**What needs to be done**.
Based on the listing below, report how many lines contain the word "train". Nothing but the number, please.

START Dataset

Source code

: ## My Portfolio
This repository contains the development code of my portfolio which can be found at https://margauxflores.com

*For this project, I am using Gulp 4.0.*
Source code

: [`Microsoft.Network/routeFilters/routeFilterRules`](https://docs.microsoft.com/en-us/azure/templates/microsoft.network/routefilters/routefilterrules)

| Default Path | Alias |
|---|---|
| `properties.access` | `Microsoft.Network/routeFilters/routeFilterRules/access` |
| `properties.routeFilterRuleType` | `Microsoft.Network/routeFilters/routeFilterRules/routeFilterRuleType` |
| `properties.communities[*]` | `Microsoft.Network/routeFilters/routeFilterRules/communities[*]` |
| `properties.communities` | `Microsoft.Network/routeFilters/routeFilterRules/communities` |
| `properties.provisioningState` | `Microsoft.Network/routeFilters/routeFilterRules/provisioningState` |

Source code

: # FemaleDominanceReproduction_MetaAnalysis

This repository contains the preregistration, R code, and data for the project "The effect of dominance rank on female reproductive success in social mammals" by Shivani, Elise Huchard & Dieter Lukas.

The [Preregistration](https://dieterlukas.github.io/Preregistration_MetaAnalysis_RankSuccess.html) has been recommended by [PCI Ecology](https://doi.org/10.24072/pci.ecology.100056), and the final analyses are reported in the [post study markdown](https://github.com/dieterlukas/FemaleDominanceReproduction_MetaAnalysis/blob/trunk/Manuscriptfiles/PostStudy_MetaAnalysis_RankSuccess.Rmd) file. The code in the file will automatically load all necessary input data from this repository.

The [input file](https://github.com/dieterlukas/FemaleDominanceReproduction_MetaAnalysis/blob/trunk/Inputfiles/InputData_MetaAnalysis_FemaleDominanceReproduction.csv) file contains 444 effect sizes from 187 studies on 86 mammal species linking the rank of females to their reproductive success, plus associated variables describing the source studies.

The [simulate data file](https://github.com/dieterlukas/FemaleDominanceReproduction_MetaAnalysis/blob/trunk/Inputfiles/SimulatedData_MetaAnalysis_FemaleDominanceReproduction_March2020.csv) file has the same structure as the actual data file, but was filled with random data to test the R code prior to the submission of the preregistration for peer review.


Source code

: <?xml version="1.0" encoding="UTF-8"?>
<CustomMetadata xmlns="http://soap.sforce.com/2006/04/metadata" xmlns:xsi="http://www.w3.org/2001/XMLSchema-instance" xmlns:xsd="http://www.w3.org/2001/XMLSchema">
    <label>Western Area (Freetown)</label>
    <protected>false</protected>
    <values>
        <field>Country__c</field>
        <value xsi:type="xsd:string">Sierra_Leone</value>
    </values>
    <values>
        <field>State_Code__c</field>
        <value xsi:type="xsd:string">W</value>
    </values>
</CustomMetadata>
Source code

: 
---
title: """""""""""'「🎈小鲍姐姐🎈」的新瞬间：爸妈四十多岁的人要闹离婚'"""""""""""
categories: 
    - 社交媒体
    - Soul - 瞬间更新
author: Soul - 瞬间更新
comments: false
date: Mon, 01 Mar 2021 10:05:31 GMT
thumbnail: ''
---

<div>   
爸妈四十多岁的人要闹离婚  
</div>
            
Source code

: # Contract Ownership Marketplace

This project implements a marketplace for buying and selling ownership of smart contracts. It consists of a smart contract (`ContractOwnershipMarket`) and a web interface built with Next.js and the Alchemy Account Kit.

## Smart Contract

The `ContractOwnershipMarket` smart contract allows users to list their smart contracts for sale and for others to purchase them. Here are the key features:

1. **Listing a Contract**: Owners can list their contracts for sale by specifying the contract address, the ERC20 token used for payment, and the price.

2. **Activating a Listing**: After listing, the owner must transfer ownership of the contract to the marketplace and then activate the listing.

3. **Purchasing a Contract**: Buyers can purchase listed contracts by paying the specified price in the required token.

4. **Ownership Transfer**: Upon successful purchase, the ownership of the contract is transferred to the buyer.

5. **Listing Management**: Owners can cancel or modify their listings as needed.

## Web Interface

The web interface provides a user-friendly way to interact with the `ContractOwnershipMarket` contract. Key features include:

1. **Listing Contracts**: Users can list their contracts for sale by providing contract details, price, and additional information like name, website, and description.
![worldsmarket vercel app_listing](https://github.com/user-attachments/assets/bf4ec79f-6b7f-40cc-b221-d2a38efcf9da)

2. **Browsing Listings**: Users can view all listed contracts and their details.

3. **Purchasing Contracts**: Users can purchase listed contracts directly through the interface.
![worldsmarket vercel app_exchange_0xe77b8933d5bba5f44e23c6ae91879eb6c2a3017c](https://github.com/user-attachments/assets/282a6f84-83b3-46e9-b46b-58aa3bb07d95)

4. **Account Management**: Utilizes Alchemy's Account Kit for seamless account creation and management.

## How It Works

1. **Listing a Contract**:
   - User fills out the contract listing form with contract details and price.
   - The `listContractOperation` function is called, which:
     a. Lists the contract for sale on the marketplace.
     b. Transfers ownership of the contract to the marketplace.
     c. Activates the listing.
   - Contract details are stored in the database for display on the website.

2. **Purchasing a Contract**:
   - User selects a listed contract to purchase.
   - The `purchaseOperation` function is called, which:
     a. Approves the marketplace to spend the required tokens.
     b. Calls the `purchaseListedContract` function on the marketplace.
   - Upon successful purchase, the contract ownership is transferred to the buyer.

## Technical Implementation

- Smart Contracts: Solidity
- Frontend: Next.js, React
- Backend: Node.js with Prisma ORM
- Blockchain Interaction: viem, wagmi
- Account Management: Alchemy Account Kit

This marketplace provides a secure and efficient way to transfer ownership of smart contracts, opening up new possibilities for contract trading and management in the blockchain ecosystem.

END Dataset
START Dataset

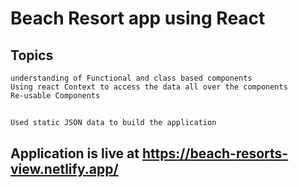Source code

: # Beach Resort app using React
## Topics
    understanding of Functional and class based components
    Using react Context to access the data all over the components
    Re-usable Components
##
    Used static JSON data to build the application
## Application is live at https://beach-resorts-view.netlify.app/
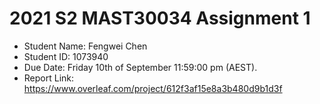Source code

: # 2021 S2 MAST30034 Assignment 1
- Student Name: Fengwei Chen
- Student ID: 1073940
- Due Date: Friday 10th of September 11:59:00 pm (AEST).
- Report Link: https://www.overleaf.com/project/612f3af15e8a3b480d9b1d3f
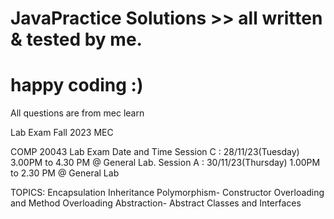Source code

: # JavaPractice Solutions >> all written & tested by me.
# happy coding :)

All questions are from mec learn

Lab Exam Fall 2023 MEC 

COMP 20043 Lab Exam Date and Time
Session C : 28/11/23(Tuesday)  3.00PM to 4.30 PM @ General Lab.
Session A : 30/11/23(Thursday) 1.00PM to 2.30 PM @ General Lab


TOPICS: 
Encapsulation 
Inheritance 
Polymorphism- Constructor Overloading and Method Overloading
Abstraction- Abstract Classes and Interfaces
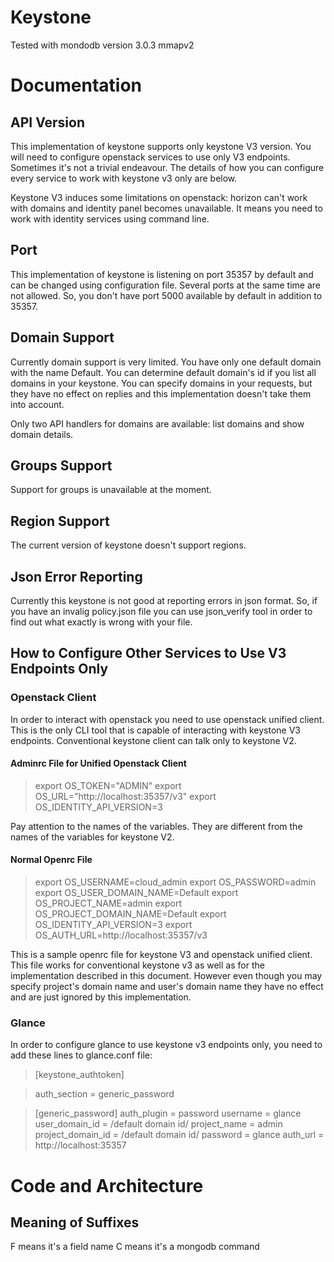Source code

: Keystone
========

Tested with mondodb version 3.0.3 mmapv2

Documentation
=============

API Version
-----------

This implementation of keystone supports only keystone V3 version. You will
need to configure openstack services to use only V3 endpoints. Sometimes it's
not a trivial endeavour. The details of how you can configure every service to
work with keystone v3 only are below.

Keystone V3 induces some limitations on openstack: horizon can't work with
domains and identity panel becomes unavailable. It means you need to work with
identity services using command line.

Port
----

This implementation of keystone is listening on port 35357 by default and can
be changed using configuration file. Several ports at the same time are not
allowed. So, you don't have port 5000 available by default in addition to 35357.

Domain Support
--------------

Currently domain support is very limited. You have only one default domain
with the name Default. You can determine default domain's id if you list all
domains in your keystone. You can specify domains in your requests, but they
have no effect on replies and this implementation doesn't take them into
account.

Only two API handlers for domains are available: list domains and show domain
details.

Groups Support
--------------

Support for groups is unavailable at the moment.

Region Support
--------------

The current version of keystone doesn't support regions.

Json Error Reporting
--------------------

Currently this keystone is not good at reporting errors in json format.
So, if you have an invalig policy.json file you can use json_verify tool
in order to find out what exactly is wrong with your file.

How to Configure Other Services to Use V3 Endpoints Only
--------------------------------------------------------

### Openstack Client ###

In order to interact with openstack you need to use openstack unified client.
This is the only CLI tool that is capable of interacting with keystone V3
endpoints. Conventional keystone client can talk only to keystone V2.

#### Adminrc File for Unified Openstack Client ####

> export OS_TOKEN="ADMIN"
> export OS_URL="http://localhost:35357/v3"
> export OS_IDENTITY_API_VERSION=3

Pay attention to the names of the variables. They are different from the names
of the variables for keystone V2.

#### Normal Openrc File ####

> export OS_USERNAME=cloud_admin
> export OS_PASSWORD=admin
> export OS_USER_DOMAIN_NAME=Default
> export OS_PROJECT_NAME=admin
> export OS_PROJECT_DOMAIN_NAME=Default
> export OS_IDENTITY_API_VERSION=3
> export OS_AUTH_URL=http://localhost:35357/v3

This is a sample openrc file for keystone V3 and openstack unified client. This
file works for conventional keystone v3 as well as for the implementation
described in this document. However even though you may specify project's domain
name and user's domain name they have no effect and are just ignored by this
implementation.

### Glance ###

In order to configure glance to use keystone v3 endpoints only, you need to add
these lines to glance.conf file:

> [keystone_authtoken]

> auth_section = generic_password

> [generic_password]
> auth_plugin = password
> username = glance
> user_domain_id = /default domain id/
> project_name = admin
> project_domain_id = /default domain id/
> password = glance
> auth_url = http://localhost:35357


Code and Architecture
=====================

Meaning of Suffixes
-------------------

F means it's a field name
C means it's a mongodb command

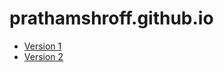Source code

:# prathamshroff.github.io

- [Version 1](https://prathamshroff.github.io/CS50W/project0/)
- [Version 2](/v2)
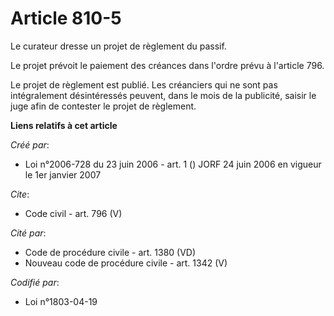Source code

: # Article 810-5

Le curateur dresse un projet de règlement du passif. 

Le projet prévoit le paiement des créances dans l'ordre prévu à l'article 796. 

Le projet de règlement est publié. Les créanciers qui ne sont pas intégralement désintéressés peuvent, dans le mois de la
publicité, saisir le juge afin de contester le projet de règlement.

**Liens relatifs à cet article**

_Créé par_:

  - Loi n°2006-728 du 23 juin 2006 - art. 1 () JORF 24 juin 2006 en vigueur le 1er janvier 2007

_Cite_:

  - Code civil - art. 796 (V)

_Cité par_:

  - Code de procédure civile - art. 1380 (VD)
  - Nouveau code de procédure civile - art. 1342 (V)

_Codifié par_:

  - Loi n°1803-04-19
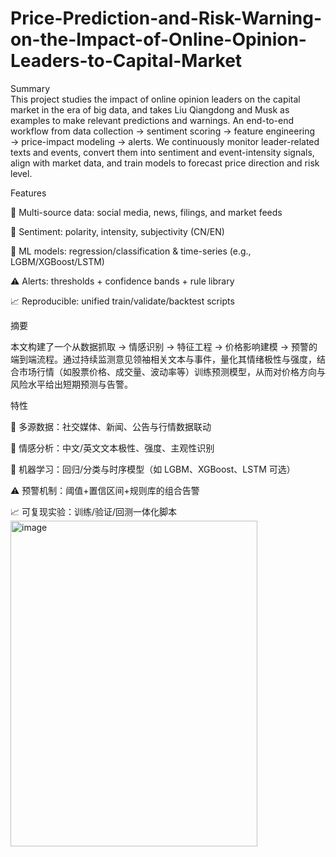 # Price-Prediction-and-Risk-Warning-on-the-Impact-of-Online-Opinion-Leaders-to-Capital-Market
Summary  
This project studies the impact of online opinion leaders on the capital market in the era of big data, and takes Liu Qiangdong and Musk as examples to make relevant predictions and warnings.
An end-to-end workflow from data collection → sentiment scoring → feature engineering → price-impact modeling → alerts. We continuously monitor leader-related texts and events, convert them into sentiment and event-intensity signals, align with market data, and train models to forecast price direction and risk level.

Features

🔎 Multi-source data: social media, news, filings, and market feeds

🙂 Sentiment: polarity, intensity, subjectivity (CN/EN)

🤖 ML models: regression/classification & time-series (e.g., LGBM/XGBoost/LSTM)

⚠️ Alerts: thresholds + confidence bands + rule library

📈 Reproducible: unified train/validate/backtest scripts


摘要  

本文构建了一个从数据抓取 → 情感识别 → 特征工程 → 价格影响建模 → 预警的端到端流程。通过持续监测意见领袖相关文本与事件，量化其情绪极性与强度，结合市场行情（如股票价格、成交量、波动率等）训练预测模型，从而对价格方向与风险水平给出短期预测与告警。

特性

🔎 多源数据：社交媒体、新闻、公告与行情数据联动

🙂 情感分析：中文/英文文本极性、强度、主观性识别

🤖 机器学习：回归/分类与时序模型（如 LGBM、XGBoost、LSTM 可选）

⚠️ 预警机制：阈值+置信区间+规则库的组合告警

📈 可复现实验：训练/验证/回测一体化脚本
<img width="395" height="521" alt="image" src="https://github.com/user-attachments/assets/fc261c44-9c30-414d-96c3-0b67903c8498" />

END Dataset
START Dataset

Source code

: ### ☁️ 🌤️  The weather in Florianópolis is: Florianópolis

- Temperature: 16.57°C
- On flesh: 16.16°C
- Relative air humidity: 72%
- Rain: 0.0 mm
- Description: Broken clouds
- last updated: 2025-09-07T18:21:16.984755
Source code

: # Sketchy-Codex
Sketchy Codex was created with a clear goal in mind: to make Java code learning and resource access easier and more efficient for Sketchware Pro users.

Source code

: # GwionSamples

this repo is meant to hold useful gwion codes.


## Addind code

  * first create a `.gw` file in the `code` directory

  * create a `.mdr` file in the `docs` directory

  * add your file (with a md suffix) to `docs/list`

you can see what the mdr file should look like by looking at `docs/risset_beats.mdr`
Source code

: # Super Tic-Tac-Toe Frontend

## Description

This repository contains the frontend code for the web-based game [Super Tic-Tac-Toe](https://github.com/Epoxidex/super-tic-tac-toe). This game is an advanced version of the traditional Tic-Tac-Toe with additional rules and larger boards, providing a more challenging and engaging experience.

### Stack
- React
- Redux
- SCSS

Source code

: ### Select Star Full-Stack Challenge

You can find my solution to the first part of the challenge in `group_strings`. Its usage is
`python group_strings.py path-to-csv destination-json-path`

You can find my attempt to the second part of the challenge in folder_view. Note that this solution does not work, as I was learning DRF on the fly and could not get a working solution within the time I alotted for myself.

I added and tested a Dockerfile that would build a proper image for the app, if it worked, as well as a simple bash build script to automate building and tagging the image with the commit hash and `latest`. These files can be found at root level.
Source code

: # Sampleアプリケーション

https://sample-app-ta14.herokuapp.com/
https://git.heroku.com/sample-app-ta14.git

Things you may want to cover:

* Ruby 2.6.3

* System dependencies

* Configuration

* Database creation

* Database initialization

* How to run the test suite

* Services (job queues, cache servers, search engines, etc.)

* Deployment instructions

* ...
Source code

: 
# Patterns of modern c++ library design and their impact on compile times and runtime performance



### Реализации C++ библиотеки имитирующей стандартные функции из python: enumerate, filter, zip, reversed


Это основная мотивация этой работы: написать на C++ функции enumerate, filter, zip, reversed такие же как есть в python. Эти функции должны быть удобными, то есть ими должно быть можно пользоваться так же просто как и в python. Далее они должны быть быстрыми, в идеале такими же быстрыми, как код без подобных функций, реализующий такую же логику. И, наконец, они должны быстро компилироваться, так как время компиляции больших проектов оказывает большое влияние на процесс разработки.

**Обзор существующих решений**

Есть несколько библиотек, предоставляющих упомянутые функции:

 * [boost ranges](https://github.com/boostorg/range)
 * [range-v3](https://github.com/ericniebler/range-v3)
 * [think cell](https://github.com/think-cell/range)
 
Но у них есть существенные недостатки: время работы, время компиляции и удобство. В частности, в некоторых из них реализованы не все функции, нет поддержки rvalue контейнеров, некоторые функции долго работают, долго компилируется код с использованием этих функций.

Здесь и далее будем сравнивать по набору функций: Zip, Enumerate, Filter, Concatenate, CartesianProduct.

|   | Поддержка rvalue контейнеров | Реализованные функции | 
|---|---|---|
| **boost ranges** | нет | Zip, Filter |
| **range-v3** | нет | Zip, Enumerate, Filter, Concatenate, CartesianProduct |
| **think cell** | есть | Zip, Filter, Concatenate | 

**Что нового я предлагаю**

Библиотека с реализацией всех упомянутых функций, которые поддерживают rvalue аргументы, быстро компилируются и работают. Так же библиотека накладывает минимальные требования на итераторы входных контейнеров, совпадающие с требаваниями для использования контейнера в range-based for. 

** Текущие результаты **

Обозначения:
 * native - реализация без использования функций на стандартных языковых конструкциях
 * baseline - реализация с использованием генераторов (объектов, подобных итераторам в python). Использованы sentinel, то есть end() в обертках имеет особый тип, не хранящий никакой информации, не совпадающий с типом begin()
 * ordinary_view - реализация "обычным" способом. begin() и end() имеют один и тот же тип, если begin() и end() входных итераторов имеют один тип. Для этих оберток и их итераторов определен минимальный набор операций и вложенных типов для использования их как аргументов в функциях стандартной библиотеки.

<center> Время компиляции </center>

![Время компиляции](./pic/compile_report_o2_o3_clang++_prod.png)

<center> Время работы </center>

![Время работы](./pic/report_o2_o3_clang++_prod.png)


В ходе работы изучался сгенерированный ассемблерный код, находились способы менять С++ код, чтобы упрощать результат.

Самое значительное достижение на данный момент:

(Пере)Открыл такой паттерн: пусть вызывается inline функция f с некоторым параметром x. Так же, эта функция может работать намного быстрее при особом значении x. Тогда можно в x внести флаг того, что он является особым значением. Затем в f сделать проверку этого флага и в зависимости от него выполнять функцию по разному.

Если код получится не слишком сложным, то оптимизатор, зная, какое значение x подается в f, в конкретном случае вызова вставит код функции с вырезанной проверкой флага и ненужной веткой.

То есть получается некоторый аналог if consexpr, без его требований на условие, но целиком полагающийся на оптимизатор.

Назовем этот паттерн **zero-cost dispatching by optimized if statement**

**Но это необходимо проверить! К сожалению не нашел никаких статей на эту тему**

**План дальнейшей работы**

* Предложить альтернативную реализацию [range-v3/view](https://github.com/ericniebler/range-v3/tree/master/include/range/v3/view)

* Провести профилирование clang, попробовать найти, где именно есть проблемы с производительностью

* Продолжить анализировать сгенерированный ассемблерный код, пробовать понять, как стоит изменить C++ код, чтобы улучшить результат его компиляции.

END Dataset

**Solution for this task**.
2